EXERCISE REQUIREMENTS:
In the records below, take the line containing "- **Carbon Footprint" and reproduce it and every subsequent line exactly, adding nothing.

DATA FOR REVIEW:
-------
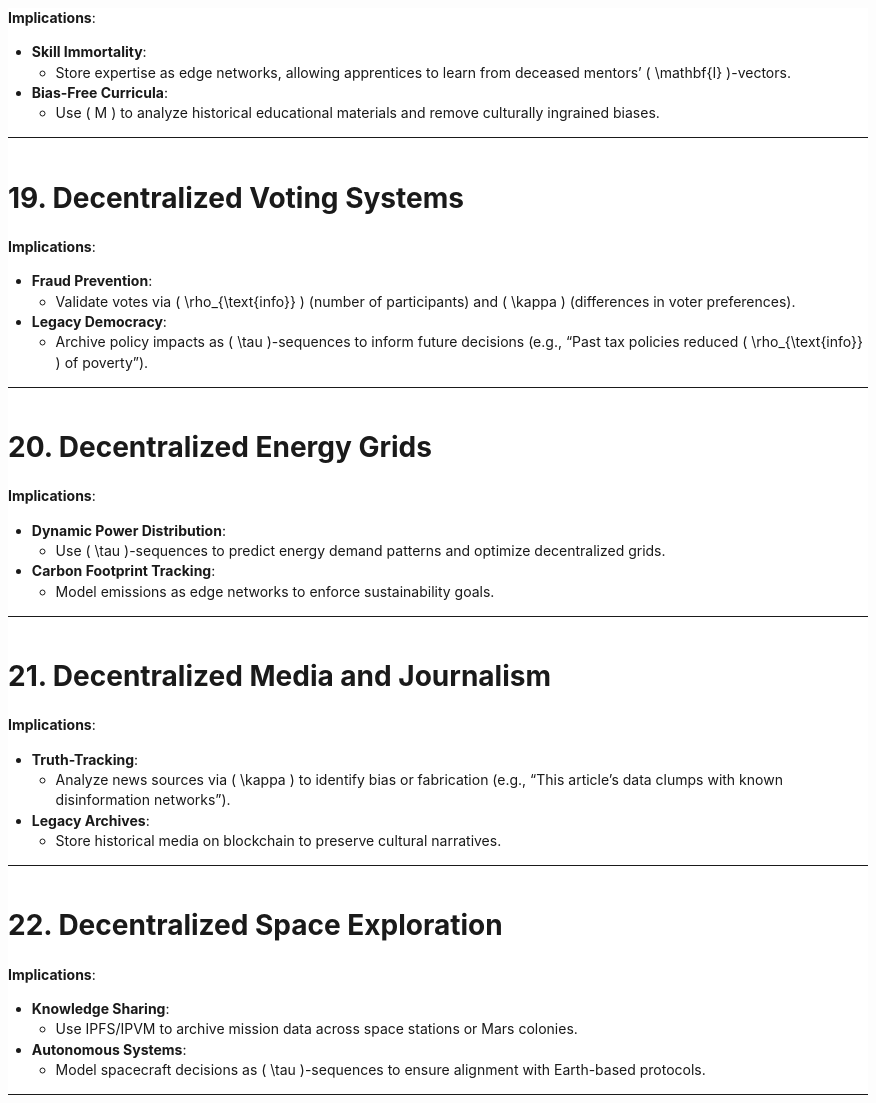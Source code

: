 **Implications**:  
- **Skill Immortality**:  
  - Store expertise as edge networks, allowing apprentices to learn from deceased mentors’ \( \mathbf{I} \)-vectors.  
- **Bias-Free Curricula**:  
  - Use \( M \) to analyze historical educational materials and remove culturally ingrained biases.  

---

# **19. Decentralized Voting Systems**

**Implications**:  
- **Fraud Prevention**:  
  - Validate votes via \( \rho_{\text{info}} \) (number of participants) and \( \kappa \) (differences in voter preferences).  
- **Legacy Democracy**:  
  - Archive policy impacts as \( \tau \)-sequences to inform future decisions (e.g., “Past tax policies reduced \( \rho_{\text{info}} \) of poverty”).  

---

# **20. Decentralized Energy Grids**

**Implications**:  
- **Dynamic Power Distribution**:  
  - Use \( \tau \)-sequences to predict energy demand patterns and optimize decentralized grids.  
- **Carbon Footprint Tracking**:  
  - Model emissions as edge networks to enforce sustainability goals.  

---

# **21. Decentralized Media and Journalism**

**Implications**:  
- **Truth-Tracking**:  
  - Analyze news sources via \( \kappa \) to identify bias or fabrication (e.g., “This article’s data clumps with known disinformation networks”).  
- **Legacy Archives**:  
  - Store historical media on blockchain to preserve cultural narratives.  

---

# **22. Decentralized Space Exploration**

**Implications**:  
- **Knowledge Sharing**:  
  - Use IPFS/IPVM to archive mission data across space stations or Mars colonies.  
- **Autonomous Systems**:  
  - Model spacecraft decisions as \( \tau \)-sequences to ensure alignment with Earth-based protocols.  

---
-------
RESPONSE BELOW:
- **Carbon Footprint Tracking**:  
  - Model emissions as edge networks to enforce sustainability goals.  

---

# **21. Decentralized Media and Journalism**

**Implications**:  
- **Truth-Tracking**:  
  - Analyze news sources via \( \kappa \) to identify bias or fabrication (e.g., “This article’s data clumps with known disinformation networks”).  
- **Legacy Archives**:  
  - Store historical media on blockchain to preserve cultural narratives.  

---

# **22. Decentralized Space Exploration**

**Implications**:  
- **Knowledge Sharing**:  
  - Use IPFS/IPVM to archive mission data across space stations or Mars colonies.  
- **Autonomous Systems**:  
  - Model spacecraft decisions as \( \tau \)-sequences to ensure alignment with Earth-based protocols.  

---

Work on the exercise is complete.